• Supreme Court rules for Mo. church in playground case;
Church had sought public funding
WASHINGTON — The Supreme Court ruled Monday that churches have the same right as other charitable groups to seek state money for new playground surfaces and other non-religious needs.
By a 7-2 vote, the justices sided with Trinity Lutheran Church of Columbia, Mo., which had sought a grant to put a soft surface on its preschool playground. The church was denied any money even though its application was ranked fifth out of44 submissions.
Chief Justice John Roberts said for the court that the state violated the First Amendment by denying a public benefit to an otherwise eligible recipient solely on account of its religious status. He called it “odious to our Constitution” to exclude the church from the grant program, even though the consequences are only “a few extra scraped knees.”
In dissent, Justice Sonya Sotomayor said the ruling weakens the nation’s longstanding commitment to separation of church and state.
The Trinity Lutheran decision sends a signal about far more than playground safety, said Charles Haynes, the founding director of the The Religious Freedom Center of the Newseum Institute in Washington, D.C.

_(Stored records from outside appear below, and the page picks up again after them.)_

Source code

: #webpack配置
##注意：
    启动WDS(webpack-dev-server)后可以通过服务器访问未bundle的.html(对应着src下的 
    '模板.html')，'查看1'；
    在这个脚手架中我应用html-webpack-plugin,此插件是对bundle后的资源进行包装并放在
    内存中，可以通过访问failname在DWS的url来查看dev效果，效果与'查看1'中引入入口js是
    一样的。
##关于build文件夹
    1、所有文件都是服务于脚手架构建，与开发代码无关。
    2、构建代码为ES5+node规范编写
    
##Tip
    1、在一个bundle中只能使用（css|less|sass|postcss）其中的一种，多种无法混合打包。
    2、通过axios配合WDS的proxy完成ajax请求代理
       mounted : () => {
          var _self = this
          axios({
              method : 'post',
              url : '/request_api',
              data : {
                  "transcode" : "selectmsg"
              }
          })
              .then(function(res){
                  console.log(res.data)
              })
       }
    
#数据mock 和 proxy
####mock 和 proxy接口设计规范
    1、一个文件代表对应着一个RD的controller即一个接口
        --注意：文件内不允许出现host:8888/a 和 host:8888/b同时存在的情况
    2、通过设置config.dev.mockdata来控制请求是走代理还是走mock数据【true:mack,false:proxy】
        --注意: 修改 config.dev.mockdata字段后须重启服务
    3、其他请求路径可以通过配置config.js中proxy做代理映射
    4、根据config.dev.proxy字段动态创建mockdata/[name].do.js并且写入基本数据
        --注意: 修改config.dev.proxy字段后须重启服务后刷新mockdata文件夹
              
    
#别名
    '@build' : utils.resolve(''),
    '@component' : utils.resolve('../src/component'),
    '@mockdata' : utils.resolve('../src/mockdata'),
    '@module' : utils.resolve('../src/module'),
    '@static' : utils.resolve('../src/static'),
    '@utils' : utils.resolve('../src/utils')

“It changes the landscape,” he said. “… This playground is part of what the church is doing in its ministry for children”
For decades, courts have ruled that states could have stricter rules separating church and state than the U.S. constitution.
But whereas in the past courts have said taxpayers could fund such things as buses taking children to religious schools, now the Supreme Court is saying the government can fund things in the schools themselves as long as they are deemed religiously neutral.
U.S. Sen. Pat Toomey, RPa., said he was “extremely pleased to see the Supreme Court affirm the right of all persons to be treated equally, regardless of their religious beliefs.”
The Pennsylvania Catholic Conference said in a statement it “shares the religious liberty optimism” voiced by bishops nationwide in the Trinity Lutheran case.
The case arose from an application the church submitted in 2012 to take part in Missouri’s scrap tire grant program, which reimburses the cost of installing a rubberized playground surface made from recycled tires.
The state’s Department of Natural Resources rejected the application, pointing to the part of the state constitution that says “no money shall ever be taken from the public treasury, directly or indirectly, in aid of any church, sect or denomination of religion.”
A recycled scrap tire is not religious, the church said in its Supreme Court brief.